A água sempre foi um recurso essencial para a operação industrial, mas, nos últimos anos, passou a ocupar também uma posição estratégica dentro das empresas. Segundo a UNESCO, a demanda global por água pode crescer entre 20% e 30% até 2050, impulsionada pelo crescimento populacional, pela expansão industrial e pelas mudanças nos padrões de consumo.
Nesse cenário, a gestão eficiente dos recursos hídricos deixa de ser apenas uma questão ambiental e passa a impactar diretamente competitividade, continuidade operacional e conformidade regulatória.
Apesar disso, muitas organizações ainda não possuem uma visão completa sobre o volume de água efetivamente associado às suas atividades.

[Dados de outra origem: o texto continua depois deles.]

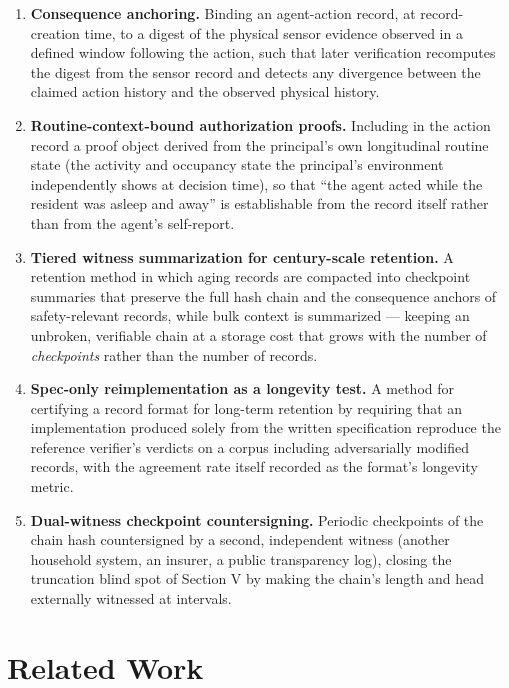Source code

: \documentclass[journal]{IEEEtran}
\begin{document}
\begin{enumerate}
\item \textbf{Consequence anchoring.} Binding an agent-action record,
at record-creation time, to a digest of the physical sensor evidence
observed in a defined window following the action, such that later
verification recomputes the digest from the sensor record and detects
any divergence between the claimed action history and the observed
physical history.

\item \textbf{Routine-context-bound authorization proofs.} Including
in the action record a proof object derived from the principal's own
longitudinal routine state (the activity and occupancy state the
principal's environment independently shows at decision time), so that
``the agent acted while the resident was asleep and away'' is
establishable from the record itself rather than from the agent's
self-report.

\item \textbf{Tiered witness summarization for century-scale
retention.} A retention method in which aging records are compacted
into checkpoint summaries that preserve the full hash chain and the
consequence anchors of safety-relevant records, while bulk context is
summarized --- keeping an unbroken, verifiable chain at a storage cost
that grows with the number of \emph{checkpoints} rather than the
number of records.

\item \textbf{Spec-only reimplementation as a longevity test.} A
method for certifying a record format for long-term retention by
requiring that an implementation produced solely from the written
specification reproduce the reference verifier's verdicts on a corpus
including adversarially modified records, with the agreement rate
itself recorded as the format's longevity metric.

\item \textbf{Dual-witness checkpoint countersigning.} Periodic
checkpoints of the chain hash countersigned by a second, independent
witness (another household system, an insurer, a public transparency
log), closing the truncation blind spot of Section V by making the
chain's length and head externally witnessed at intervals.
\end{enumerate}

\section{Related Work}
\end{document}
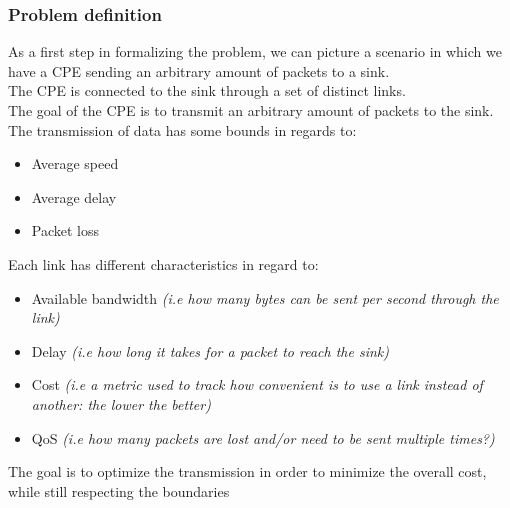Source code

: \documentclass{article}
\begin{document}
\subsubsection{Problem definition}

As a first step in formalizing the problem,  we can picture a scenario in which we have a CPE sending an arbitrary amount of packets to a sink. \\

The CPE is connected to the sink through a set of distinct links. \\

The goal of the CPE is to transmit an arbitrary amount of packets to the sink. The transmission of data has some bounds in regards to:

\begin{itemize}
	\item Average speed
	\item Average delay
	\item Packet loss
\end{itemize}

Each link has different characteristics in regard to:
\begin{itemize}
	\item Available bandwidth \textit{(i.e how many bytes can be sent per second through the link)}
	\item Delay \textit{(i.e how long it takes for a packet to reach the sink)}
	\item Cost \textit{(i.e a metric used to track how convenient is to use a link instead of another: the lower the better)}
	\item QoS \textit{(i.e how many packets are lost and/or need to be sent multiple times?)}
\end{itemize} 

The goal is to optimize the transmission in order to minimize the overall cost, while still respecting the boundaries

\end{document}

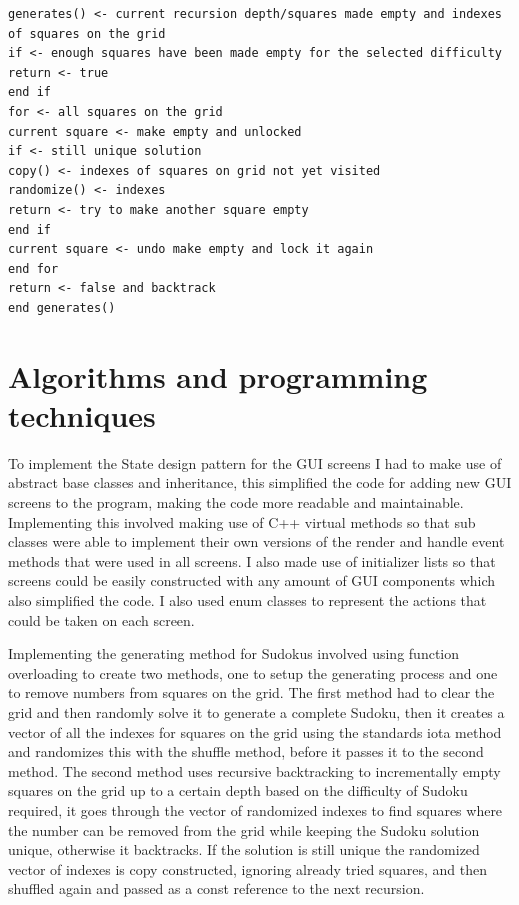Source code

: \documentclass[]{final_report}
\begin{document}
\begin{verbatim}
generates() <- current recursion depth/squares made empty and indexes of squares on the grid
if <- enough squares have been made empty for the selected difficulty
return <- true
end if
for <- all squares on the grid
current square <- make empty and unlocked
if <- still unique solution
copy() <- indexes of squares on grid not yet visited
randomize() <- indexes
return <- try to make another square empty
end if
current square <- undo make empty and lock it again
end for
return <- false and backtrack
end generates()
\end{verbatim}

\section*{Algorithms and programming techniques}

To implement the State design pattern for the GUI screens I had to make use of abstract base classes and inheritance, this simplified the code for adding new GUI screens to the program, making the code more readable and maintainable. Implementing this involved making use of C++ virtual methods so that sub classes were able to implement their own versions of the render and handle event methods that were used in all screens. I also made use of initializer lists so that screens could be easily constructed with any amount of GUI components which also simplified the code. I also used enum classes to represent the actions that could be taken on each screen.

Implementing the generating method for Sudokus involved using function overloading to create two methods, one to setup the generating process and one to remove numbers from squares on the grid. The first method had to clear the grid and then randomly solve it to generate a complete Sudoku, then it creates a vector of all the indexes for squares on the grid using the standards iota method and randomizes this with the shuffle method, before it passes it to the second method. The second method uses recursive backtracking to incrementally empty squares on the grid up to a certain depth based on the difficulty of Sudoku required, it goes through the vector of randomized indexes to find squares where the number can be removed from the grid while keeping the Sudoku solution unique, otherwise it backtracks. If the solution is still unique the randomized vector of indexes is copy constructed, ignoring already tried squares, and then shuffled again and passed as a const reference to the next recursion.
\end{document}
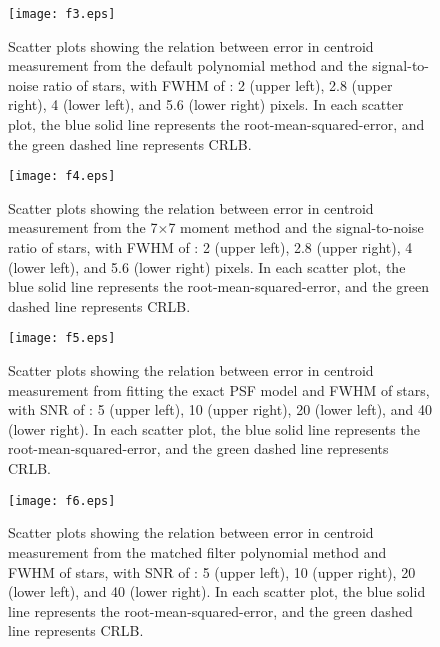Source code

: \documentclass[12pt, preprint]{aastex}
\begin{document}
\begin{figure}[!htb]
  \texttt{[image: f3.eps]}
\endminipage
\caption{Scatter plots showing the relation between error in centroid measurement from the default polynomial method and the signal-to-noise ratio of stars, with FWHM of : 2 (upper left), 2.8 (upper right), 4 (lower left), and 5.6 (lower right) pixels. In each scatter plot, the blue solid line represents the root-mean-squared-error, and the green dashed line represents CRLB.}\label{3}
\end{figure}

\begin{figure}[!htb]
  \texttt{[image: f4.eps]}
\endminipage
\caption{Scatter plots showing the relation between error in centroid measurement from the 7$\times$7 moment method and the signal-to-noise ratio of stars, with FWHM of : 2 (upper left), 2.8 (upper right), 4 (lower left), and 5.6 (lower right) pixels. In each scatter plot, the blue solid line represents the root-mean-squared-error, and the green dashed line represents CRLB.}\label{4}
\end{figure}


\begin{figure}[!htb]
  \texttt{[image: f5.eps]}
\endminipage
\caption{Scatter plots showing the relation between error in centroid measurement
from fitting the exact PSF model and FWHM of stars, with SNR  of : 5 (upper left),
10 (upper right), 20 (lower left), and 40 (lower right). In each scatter plot,
the blue solid
 line represents the root-mean-squared-error, and the green dashed line represents CRLB.}\label{5}
\end{figure}

\begin{figure}[!htb]
  \texttt{[image: f6.eps]}
\endminipage
\caption{Scatter plots showing the relation between error in centroid measurement
from the matched filter polynomial method and FWHM of stars, with SNR  of : 5 (upper left),
10 (upper right), 20 (lower left), and 40 (lower right). In each scatter plot, the blue solid
 line represents the root-mean-squared-error, and the green dashed line represents CRLB.}\label{6}
\end{figure}
\end{document}
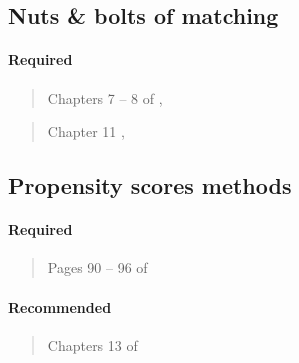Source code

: \documentclass[12pt]{article}
\begin{document}
\subsection{Nuts \& bolts of matching}

\paragraph*{Required}

\begin{verse}
  Chapters 7 -- 8 of , 
\end{verse}

\begin{verse}
  Chapter 11 , 
\end{verse}

\subsection{Propensity scores methods}

\paragraph*{Required}

\begin{verse} Pages 90 -- 96 of  \end{verse}

\begin{verse}
\end{verse}

\paragraph*{Recommended}

\begin{verse}
\end{verse}

\begin{verse}
\end{verse}

\begin{verse}
\end{verse}

\begin{verse}
  Chapters 13 of 
\end{verse}

\begin{verse}
\end{verse}
\end{document}
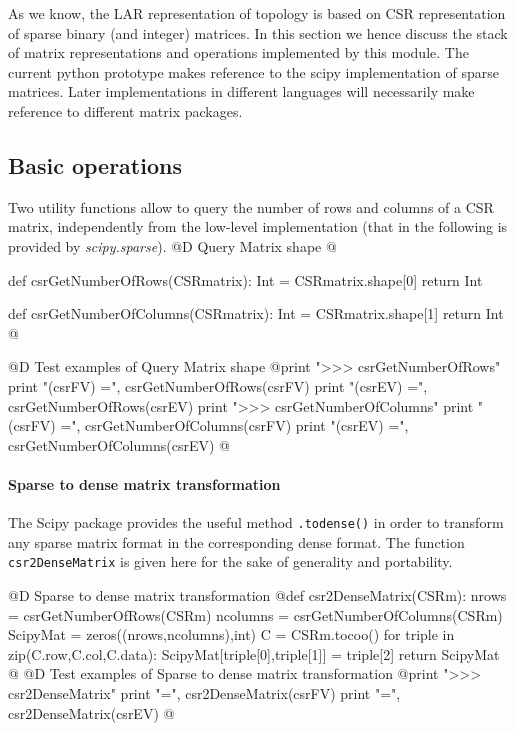 \documentclass[11pt,oneside]{article}	%
\begin{document}
As we know, the LAR representation of topology is based on CSR representation of sparse binary (and integer) matrices. In this section we hence discuss the stack of matrix representations and operations implemented by this module.  The current python prototype makes reference to the scipy implementation of sparse matrices. Later implementations in different languages will necessarily make reference to different matrix packages.


\subsection{Basic operations}

Two utility functions allow to query the number of rows and columns of a CSR matrix, independently from the low-level implementation (that in the following is provided by \emph{scipy.sparse}).
@D Query Matrix shape
@{def csrGetNumberOfRows(CSRmatrix):
	Int = CSRmatrix.shape[0]
	return Int
	
def csrGetNumberOfColumns(CSRmatrix):
	Int = CSRmatrix.shape[1]
	return Int
@}
@D Test examples of Query Matrix shape
@{print "\n>>> csrGetNumberOfRows"
print "\ncsrGetNumberOfRows(csrFV) =", csrGetNumberOfRows(csrFV)
print "\ncsrGetNumberOfRows(csrEV) =", csrGetNumberOfRows(csrEV)
print "\n>>> csrGetNumberOfColumns"
print "\ncsrGetNumberOfColumns(csrFV) =", csrGetNumberOfColumns(csrFV)
print "\ncsrGetNumberOfColumns(csrEV) =", csrGetNumberOfColumns(csrEV)
@}

\paragraph{Sparse to dense matrix transformation}
The Scipy package provides the useful method \texttt{.todense()} in order to transform any sparse matrix format in the corresponding dense format. The function \texttt{csr2DenseMatrix} is given here for the sake of generality and portability.

@D Sparse to dense matrix transformation
@{def csr2DenseMatrix(CSRm):
	nrows = csrGetNumberOfRows(CSRm)
	ncolumns = csrGetNumberOfColumns(CSRm)
	ScipyMat = zeros((nrows,ncolumns),int)
	C = CSRm.tocoo()
	for triple in zip(C.row,C.col,C.data):
		ScipyMat[triple[0],triple[1]] = triple[2]
	return ScipyMat
@}
@D Test examples of Sparse to dense matrix transformation
@{print "\n>>> csr2DenseMatrix"
print "\nFV =\n", csr2DenseMatrix(csrFV)
print "\nEV =\n", csr2DenseMatrix(csrEV)
@}
\end{document}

Isso porque o consumo hídrico vai além da água utilizada diretamente nos processos industriais, abrangendo também usos indiretos ao longo da cadeia produtiva, como produção de matérias-primas, geração de energia, limpeza, transporte e tratamento de resíduos e efluentes.
É nesse contexto que a pegada hídrica ganha relevância. O indicador permite mensurar, de forma mais ampla, o consumo e o impacto relacionado ao uso da água dentro das operações empresariais.
O que é pegada hídrica corporativa?
Basicamente, a pegada hídrica corporativa é um indicador que mede o volume total de água utilizado por uma empresa ao longo de toda a sua cadeia de valor, considerando tanto os usos diretos quanto indiretos dos recursos hídricos.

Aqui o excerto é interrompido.